• WHAT THIS TASK INVOLVES:
From the entries that follow, gather each line holding the word "shields".

^^^^^^^^^^^^^^^^

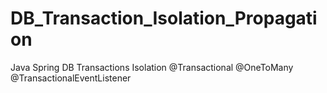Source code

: # DB_Transaction_Isolation_Propagation
Java Spring DB Transactions Isolation @Transactional @OneToMany @TransactionalEventListener
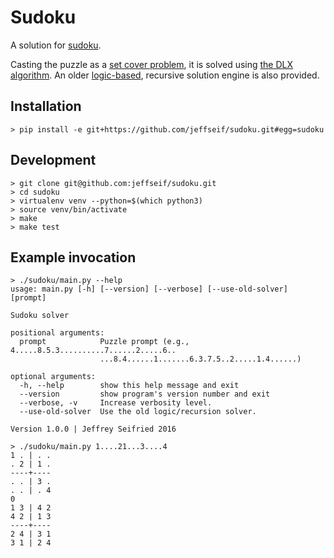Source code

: # Sudoku

A solution for [sudoku](https://en.wikipedia.org/wiki/Sudoku).

Casting the puzzle as a [set cover problem](https://en.wikipedia.org/wiki/Set_cover_problem), it is solved using [the DLX algorithm](http://arxiv.org/abs/cs/0011047v1).
An older [logic-based](http://www.sudokuoftheday.com/techniques/), recursive solution engine is also provided.

## Installation

    > pip install -e git+https://github.com/jeffseif/sudoku.git#egg=sudoku

## Development

    > git clone git@github.com:jeffseif/sudoku.git
    > cd sudoku
    > virtualenv venv --python=$(which python3)
    > source venv/bin/activate
    > make
    > make test

## Example invocation

    > ./sudoku/main.py --help
    usage: main.py [-h] [--version] [--verbose] [--use-old-solver] [prompt]

    Sudoku solver

    positional arguments:
      prompt            Puzzle prompt (e.g., 4.....8.5.3..........7......2.....6..
                        ...8.4......1.......6.3.7.5..2.....1.4......)

    optional arguments:
      -h, --help        show this help message and exit
      --version         show program's version number and exit
      --verbose, -v     Increase verbosity level.
      --use-old-solver  Use the old logic/recursion solver.

    Version 1.0.0 | Jeffrey Seifried 2016

    > ./sudoku/main.py 1....21...3....4
    1 . | . .
    . 2 | 1 .
    ----+----
    . . | 3 .
    . . | . 4
    0
    1 3 | 4 2
    4 2 | 1 3
    ----+----
    2 4 | 3 1
    3 1 | 2 4

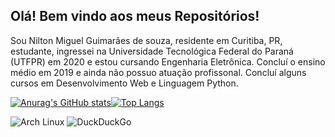 ## Olá! Bem vindo aos meus Repositórios!

Sou Nilton Miguel Guimarães de souza, residente em Curitiba, PR, estudante, ingressei na Universidade Tecnológica Federal do Paraná (UTFPR) em 2020 e estou cursando Engenharia Eletrônica. Concluí o ensino médio em 2019 e ainda não possuo atuação profissonal. Concluí alguns cursos em Desenvolvimento Web e Linguagem Python.

[![Anurag's GitHub stats](https://github-readme-stats.vercel.app/api?username=nilton-miguel&show_icons=true&theme=github_dark&hide_border=true&bg_color=0000)](https://github.com/anuraghazra/github-readme-stats)[![Top Langs](https://github-readme-stats.vercel.app/api/top-langs/?username=nilton-miguel&layout=compact&theme=github_dark&hide_border=true&bg_color=0000)](https://github.com/anuraghazra/github-readme-stats)



![Arch Linux](https://img.shields.io/badge/Arch%20Linux-1793D1?logo=arch-linux&logoColor=fff&style=for-the-badge)
![DuckDuckGo](https://img.shields.io/badge/DuckDuckGo-DE5833?style=for-the-badge&logo=DuckDuckGo&logoColor=white)

<!-- **Nilton-Miguel/Nilton-Miguel** is a ✨ _special_ ✨ repository because its `README.md` (this file) appears on your GitHub profile. -->
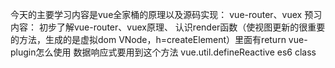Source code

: 今天的主要学习内容是vue全家桶的原理以及源码实现： vue-router、vuex
预习内容：
        初步了解vue-router、vuex原理、
        认识render函数（使视图更新的很重要的方法，生成的是虚拟dom  VNode，h=createElement）里面有return
        vue-plugin怎么使用
        数据响应式要用到这个方法 vue.util.defineReactive
        es6 class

^^^^^^^^^^^^^^^^

• RESPONSE:
![Arch Linux](https://img.shields.io/badge/Arch%20Linux-1793D1?logo=arch-linux&logoColor=fff&style=for-the-badge)
![DuckDuckGo](https://img.shields.io/badge/DuckDuckGo-DE5833?style=for-the-badge&logo=DuckDuckGo&logoColor=white)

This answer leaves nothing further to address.